* [Dataset records]
**********

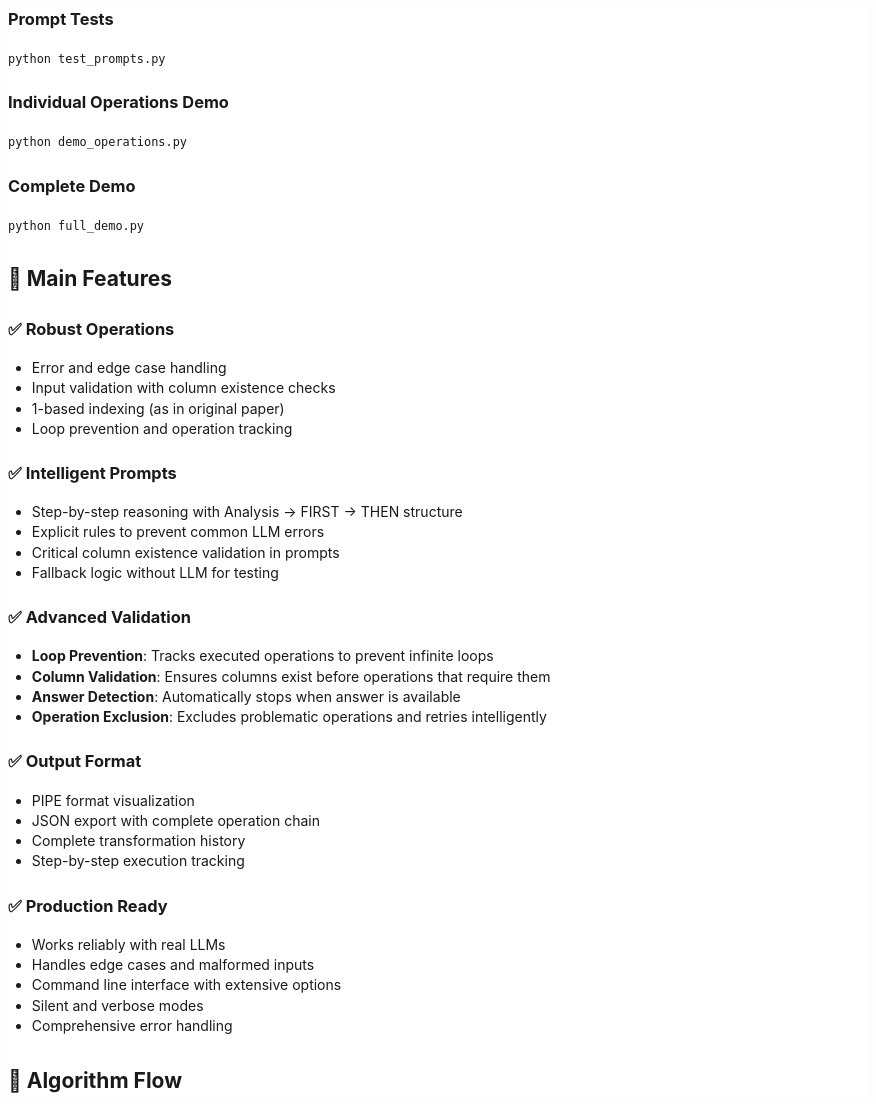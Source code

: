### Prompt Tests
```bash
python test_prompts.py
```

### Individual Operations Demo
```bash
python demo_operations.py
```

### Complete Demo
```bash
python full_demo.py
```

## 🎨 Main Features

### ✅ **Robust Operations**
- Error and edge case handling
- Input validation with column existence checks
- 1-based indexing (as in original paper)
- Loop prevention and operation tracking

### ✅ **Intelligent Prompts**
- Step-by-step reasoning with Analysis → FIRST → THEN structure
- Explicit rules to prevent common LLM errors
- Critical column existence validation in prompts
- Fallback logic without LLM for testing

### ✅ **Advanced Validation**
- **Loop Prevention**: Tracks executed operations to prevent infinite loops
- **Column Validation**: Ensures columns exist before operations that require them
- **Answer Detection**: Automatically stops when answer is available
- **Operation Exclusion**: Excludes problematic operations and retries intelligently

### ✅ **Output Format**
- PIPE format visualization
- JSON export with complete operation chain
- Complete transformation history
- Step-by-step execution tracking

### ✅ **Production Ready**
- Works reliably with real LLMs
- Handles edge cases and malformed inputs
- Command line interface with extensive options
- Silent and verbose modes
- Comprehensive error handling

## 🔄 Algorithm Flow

**********

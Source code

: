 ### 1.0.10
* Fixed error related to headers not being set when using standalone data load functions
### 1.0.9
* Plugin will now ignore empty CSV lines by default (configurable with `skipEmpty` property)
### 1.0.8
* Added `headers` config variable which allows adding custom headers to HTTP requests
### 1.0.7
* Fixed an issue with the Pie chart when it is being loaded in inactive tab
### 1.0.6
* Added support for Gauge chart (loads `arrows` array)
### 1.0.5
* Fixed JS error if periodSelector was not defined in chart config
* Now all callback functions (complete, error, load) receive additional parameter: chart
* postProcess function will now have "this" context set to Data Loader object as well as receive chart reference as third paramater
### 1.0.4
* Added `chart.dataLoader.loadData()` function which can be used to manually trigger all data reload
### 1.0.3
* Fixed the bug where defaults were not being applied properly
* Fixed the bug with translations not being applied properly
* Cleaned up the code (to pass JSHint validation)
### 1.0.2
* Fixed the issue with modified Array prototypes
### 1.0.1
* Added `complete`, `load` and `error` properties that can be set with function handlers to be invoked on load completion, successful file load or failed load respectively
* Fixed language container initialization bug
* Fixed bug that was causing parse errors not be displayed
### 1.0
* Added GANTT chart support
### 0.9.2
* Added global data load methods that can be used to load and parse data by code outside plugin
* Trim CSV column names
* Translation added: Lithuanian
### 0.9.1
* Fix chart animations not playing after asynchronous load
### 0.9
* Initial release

**********

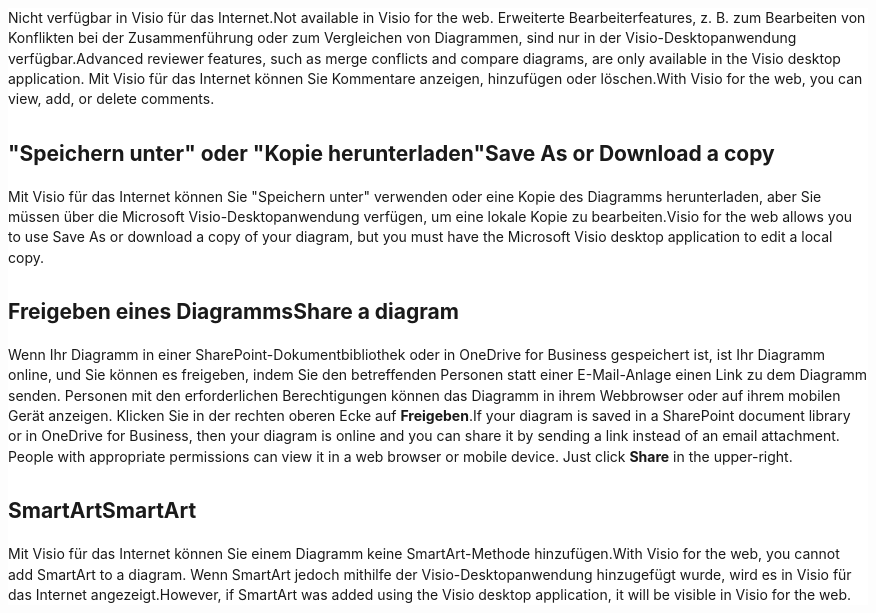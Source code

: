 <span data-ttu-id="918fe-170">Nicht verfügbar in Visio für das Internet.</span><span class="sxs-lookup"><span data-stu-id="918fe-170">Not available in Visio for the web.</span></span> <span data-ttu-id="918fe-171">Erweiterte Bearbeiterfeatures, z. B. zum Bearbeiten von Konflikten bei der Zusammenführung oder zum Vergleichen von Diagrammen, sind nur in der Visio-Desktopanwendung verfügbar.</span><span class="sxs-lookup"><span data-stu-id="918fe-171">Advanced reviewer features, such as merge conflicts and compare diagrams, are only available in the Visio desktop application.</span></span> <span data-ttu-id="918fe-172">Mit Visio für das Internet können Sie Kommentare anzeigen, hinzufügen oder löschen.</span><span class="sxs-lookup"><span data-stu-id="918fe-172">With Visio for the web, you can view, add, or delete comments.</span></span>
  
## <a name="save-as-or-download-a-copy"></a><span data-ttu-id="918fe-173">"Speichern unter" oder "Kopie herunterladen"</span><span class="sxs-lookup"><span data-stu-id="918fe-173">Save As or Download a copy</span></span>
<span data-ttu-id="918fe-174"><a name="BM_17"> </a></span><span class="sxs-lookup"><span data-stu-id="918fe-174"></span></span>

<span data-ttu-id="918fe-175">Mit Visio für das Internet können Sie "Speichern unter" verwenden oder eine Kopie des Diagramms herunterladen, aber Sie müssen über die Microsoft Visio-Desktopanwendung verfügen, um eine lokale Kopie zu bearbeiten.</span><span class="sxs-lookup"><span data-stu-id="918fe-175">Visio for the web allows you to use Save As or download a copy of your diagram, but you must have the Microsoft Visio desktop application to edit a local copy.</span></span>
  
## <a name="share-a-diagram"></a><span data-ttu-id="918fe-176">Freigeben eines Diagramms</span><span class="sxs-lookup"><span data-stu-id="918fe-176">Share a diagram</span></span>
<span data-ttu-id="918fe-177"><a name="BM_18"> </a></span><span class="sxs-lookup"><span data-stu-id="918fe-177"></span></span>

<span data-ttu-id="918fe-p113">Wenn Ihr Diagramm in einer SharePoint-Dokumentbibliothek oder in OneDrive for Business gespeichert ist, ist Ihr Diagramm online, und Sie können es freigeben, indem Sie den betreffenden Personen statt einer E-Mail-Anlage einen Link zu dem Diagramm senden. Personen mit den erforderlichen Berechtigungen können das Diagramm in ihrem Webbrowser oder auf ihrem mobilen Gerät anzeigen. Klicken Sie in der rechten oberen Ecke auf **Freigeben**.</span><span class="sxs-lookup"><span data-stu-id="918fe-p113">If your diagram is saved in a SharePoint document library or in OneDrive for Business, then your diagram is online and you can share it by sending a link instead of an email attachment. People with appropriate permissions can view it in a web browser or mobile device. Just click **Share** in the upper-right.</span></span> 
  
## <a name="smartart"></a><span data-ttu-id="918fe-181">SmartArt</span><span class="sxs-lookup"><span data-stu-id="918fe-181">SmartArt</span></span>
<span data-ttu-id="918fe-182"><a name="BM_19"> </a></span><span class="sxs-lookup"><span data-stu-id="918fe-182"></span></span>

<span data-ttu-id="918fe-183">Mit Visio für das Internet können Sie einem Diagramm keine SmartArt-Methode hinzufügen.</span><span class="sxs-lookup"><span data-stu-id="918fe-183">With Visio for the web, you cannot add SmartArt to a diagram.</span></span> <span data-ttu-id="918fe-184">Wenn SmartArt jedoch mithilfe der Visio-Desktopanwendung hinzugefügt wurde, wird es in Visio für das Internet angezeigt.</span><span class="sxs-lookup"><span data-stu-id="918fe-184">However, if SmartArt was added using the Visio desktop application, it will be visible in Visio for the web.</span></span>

**********

* [YOUR INSTRUCTIONS] Report all lines above with "hinzufügen".

* [FINAL ANSWER]
: <span data-ttu-id="918fe-170">Nicht verfügbar in Visio für das Internet.</span><span class="sxs-lookup"><span data-stu-id="918fe-170">Not available in Visio for the web.</span></span> <span data-ttu-id="918fe-171">Erweiterte Bearbeiterfeatures, z. B. zum Bearbeiten von Konflikten bei der Zusammenführung oder zum Vergleichen von Diagrammen, sind nur in der Visio-Desktopanwendung verfügbar.</span><span class="sxs-lookup"><span data-stu-id="918fe-171">Advanced reviewer features, such as merge conflicts and compare diagrams, are only available in the Visio desktop application.</span></span> <span data-ttu-id="918fe-172">Mit Visio für das Internet können Sie Kommentare anzeigen, hinzufügen oder löschen.</span><span class="sxs-lookup"><span data-stu-id="918fe-172">With Visio for the web, you can view, add, or delete comments.</span></span>
<span data-ttu-id="918fe-183">Mit Visio für das Internet können Sie einem Diagramm keine SmartArt-Methode hinzufügen.</span><span class="sxs-lookup"><span data-stu-id="918fe-183">With Visio for the web, you cannot add SmartArt to a diagram.</span></span> <span data-ttu-id="918fe-184">Wenn SmartArt jedoch mithilfe der Visio-Desktopanwendung hinzugefügt wurde, wird es in Visio für das Internet angezeigt.</span><span class="sxs-lookup"><span data-stu-id="918fe-184">However, if SmartArt was added using the Visio desktop application, it will be visible in Visio for the web.</span></span>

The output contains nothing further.